(Collected data)
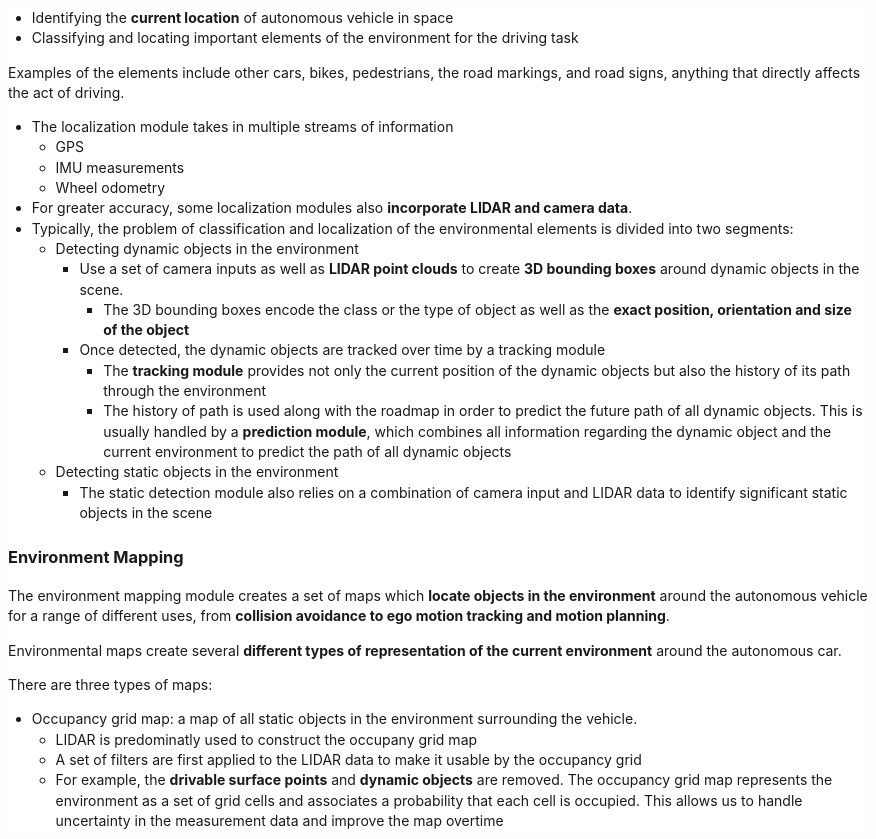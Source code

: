 - Identifying the **current location** of autonomous vehicle in space
- Classifying and locating important elements of the environment for the driving task

Examples of the elements include other cars, bikes, pedestrians, the road markings, and road signs, anything that directly affects the act of driving.

- The localization module takes in multiple streams of information
  - GPS
  - IMU measurements
  - Wheel odometry
- For greater accuracy, some localization modules also **incorporate LIDAR and camera data**.
- Typically, the problem of classification and localization of the environmental elements is divided into two segments:
  - Detecting dynamic objects in the environment
    - Use a set of camera inputs as well as **LIDAR point clouds** to create **3D bounding boxes** around dynamic objects in the scene.
      - The 3D bounding boxes encode the class or the type of object as well as the **exact position, orientation and size of the object**
    - Once detected, the dynamic objects are tracked over time by a tracking module
      - The **tracking module** provides not only the current position of the dynamic objects but also the history of its path through the environment
      - The history of path is used along with the roadmap in order to predict the future path of all dynamic objects. This is usually handled by a **prediction module**, which combines all information regarding the dynamic object and the current environment to predict the path of all dynamic objects
  - Detecting static objects in the environment
    - The static detection module also relies on a combination of camera input and LIDAR data to identify significant static objects in the scene

### Environment Mapping

The environment mapping module creates a set of maps which **locate objects in the environment** around the autonomous vehicle for a range of different uses, from **collision avoidance to ego motion tracking and motion planning**.

Environmental maps create several **different types of representation of the current environment** around the autonomous car.

There are three types of maps:

- Occupancy grid map: a map of all static objects in the environment surrounding the vehicle.
  - LIDAR is predominatly used to construct the occupany grid map
  - A set of filters are first applied to the LIDAR data to make it usable by the occupancy grid
  - For example, the **drivable surface points** and **dynamic objects** are removed. The occupancy grid map represents the environment as a set of grid cells and associates a probability that each cell is occupied. This allows us to handle uncertainty in the measurement data and improve the map overtime
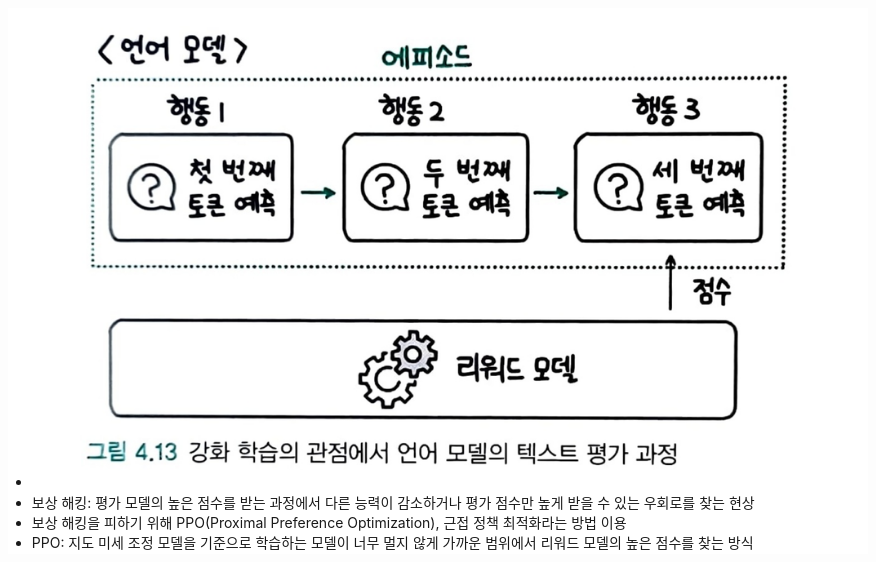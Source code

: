   - ![](./pics/그림4_13.jpg)
  - 보상 해킹: 평가 모델의 높은 점수를 받는 과정에서 다른 능력이 감소하거나 평가 점수만 높게 받을 수 있는 우회로를 찾는 현상
  - 보상 해킹을 피하기 위해 PPO(Proximal Preference Optimization), 근접 정책 최적화라는 방법 이용
  - PPO: 지도 미세 조정 모델을 기준으로 학습하는 모델이 너무 멀지 않게 가까운 범위에서 리워드 모델의 높은 점수를 찾는 방식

▶ **What is expected**: Write out, word for word, the lines from the start of the data through the one holding "- Use a set". Omit pictures.

▶ **Answer box**:
Source code

: - Identifying the **current location** of autonomous vehicle in space
- Classifying and locating important elements of the environment for the driving task

Examples of the elements include other cars, bikes, pedestrians, the road markings, and road signs, anything that directly affects the act of driving.

- The localization module takes in multiple streams of information
  - GPS
  - IMU measurements
  - Wheel odometry
- For greater accuracy, some localization modules also **incorporate LIDAR and camera data**.
- Typically, the problem of classification and localization of the environmental elements is divided into two segments:
  - Detecting dynamic objects in the environment
    - Use a set of camera inputs as well as **LIDAR point clouds** to create **3D bounding boxes** around dynamic objects in the scene.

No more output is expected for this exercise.